Vu sur Indymedia Bruxelles

La ville de Namur essaye depuis plusieurs années de cacher et de réprimer les pauvres présents dans ses rues. Première tentative en 2014 avec une loi anti-mendicité, interdisant la mendicité dans le centre de Namur et réservant le droit à la Police de confisquer les sous récoltés par les mendiant.e.s si celleux-ci se retrouvaient à tout de même faire la manche. Cette loi fût suspendue par le conseil d’Etat en 2015.

1er juillet 2017, même rengaine, la ville remet cette loi sur le tapis pour une durée de trois mois, c’est-à-dire la durée touristique. Il faut savoir que Namur, capitale de la Wallonie, ne compte scandaleusement qu’un seul abri de nuit avec 33 misérables places qui ferme ses portes annuellement du 22 juillet au 21 août. Il n’y a aucun abri de jour et très peu d’aide mises en place pour les sans-abris.

La Ville ne se cache plus, c’est un fait les pauvres dérangent, les politiques préfèrent investir 600.000 euros dans la construction inutile d’un téléphérique et 50 millions pour de gros travaux sur la gare dans le but de construire un centre commercial obsolète au centre de la ville.
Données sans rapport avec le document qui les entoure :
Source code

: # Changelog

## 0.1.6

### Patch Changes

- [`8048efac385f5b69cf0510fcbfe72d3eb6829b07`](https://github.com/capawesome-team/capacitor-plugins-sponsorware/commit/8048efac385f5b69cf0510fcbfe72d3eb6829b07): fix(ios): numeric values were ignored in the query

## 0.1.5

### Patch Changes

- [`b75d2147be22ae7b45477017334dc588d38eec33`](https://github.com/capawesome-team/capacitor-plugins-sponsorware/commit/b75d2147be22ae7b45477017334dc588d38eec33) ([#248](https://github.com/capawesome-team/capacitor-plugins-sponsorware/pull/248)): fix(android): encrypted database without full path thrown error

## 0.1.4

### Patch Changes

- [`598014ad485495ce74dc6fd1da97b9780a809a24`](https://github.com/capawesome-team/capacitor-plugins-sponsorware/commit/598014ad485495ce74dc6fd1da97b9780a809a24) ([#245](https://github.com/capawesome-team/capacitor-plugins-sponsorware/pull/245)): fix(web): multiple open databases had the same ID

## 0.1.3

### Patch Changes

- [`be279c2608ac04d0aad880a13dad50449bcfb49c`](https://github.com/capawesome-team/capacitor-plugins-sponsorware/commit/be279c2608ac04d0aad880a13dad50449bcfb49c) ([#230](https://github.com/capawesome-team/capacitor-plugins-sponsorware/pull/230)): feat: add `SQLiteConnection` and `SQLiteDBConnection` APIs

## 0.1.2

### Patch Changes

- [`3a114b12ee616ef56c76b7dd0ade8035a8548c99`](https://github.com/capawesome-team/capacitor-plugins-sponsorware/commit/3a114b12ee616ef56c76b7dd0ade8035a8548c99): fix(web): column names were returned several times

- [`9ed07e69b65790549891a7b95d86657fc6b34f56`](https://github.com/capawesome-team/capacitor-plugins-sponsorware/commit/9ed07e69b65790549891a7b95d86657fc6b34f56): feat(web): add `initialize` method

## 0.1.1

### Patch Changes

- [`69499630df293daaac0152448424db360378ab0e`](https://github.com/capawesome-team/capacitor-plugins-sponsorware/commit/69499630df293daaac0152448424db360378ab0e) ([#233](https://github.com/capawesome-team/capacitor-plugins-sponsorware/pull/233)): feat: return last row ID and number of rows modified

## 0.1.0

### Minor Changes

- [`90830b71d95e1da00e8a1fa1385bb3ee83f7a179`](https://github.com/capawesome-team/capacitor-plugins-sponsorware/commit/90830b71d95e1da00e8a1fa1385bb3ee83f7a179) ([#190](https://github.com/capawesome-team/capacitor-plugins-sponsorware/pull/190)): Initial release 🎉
Namur veut que sa ville soit bien propre et bien bourgeoise, que les clients et les touristes ne soient pas dérangés par la vue de personnes vivant dans la précarité, que les bourgeois puissent continuer à croire malhonnêtement que la misère n’existe pas, à se voiler la face et à faire leur shopping écœurant pendant que les mendiant.e.s ne pourront peut-être pas s’acheter leurs biens de première nécessité.

Mais dans cette petite ville habituellement si passive, les sans-abris ne se laissent pas faire, un vendredi de début juillet une occupation des mendiant.e.s a eu lieu place d’Armes, leur but était de protester contre la loi anti-mendicité, de sensibiliser les passant.e.s et de rester sur cette place de passage un week-end symbolique. Mais le samedi la place fût évacuée avec la délicatesse policière bien connue, un mendiant ne voulant pas quitter sa tente s’est fait frapper, étranglé et arrêté, seul face à 10 policiers.

La lutte continue et le Collectif Mendiant.e.s D’Humanité, regroupant des mendiant.e.s namurois.e.s, a depuis une semaine ouvert divers squat dans la ville, dont deux occupations a forte symbolique se trouvant dans des anciens commerces abandonnés depuis 4 ans à cause de la construction d’un futur centre commercial à cet endroit, qui détruira également le Parc Léopold et ses plusieurs arbres centenaires. Le désormais « Squat Léopold » héberge chaque soir entre 30 et 40 sans-abris, il répond aux besoins d’hébergement d’urgence que la fermeture de l’unique abri de nuit a causé. Même si celui-ci a réouvert ses portes ce soir, les mendiant.e.s et sans abris occupant les bâtiments sont bien décidé.e.s à ne pas lâcher la lutte et à tout faire pour garder ces lieux ouverts, y faire des activités, créer un Centre Associatif Précaire et de nouveau sensibiliser la population. L’autogestion est déjà mise en place, un règlement de base a été écrit par les occupant.e.s, pas de drogues, pas d’alcool, pas de cigarette dans les lieux et le bien-être collectif prévaut sur le bien-être individuel. Par ce biais iels dénoncent également les causes de la précarité, les loyers beaucoup trop élevés et le nombre de logements vides. Ce lieu permet aussi aux personnes sans-abris de pouvoir être au calme pour faire leurs papiers administratifs ou autre, ce qu’iels ne peuvent faire dans l’abri de nuit qu’iels doivent quitter pour 7h30 chaque matin.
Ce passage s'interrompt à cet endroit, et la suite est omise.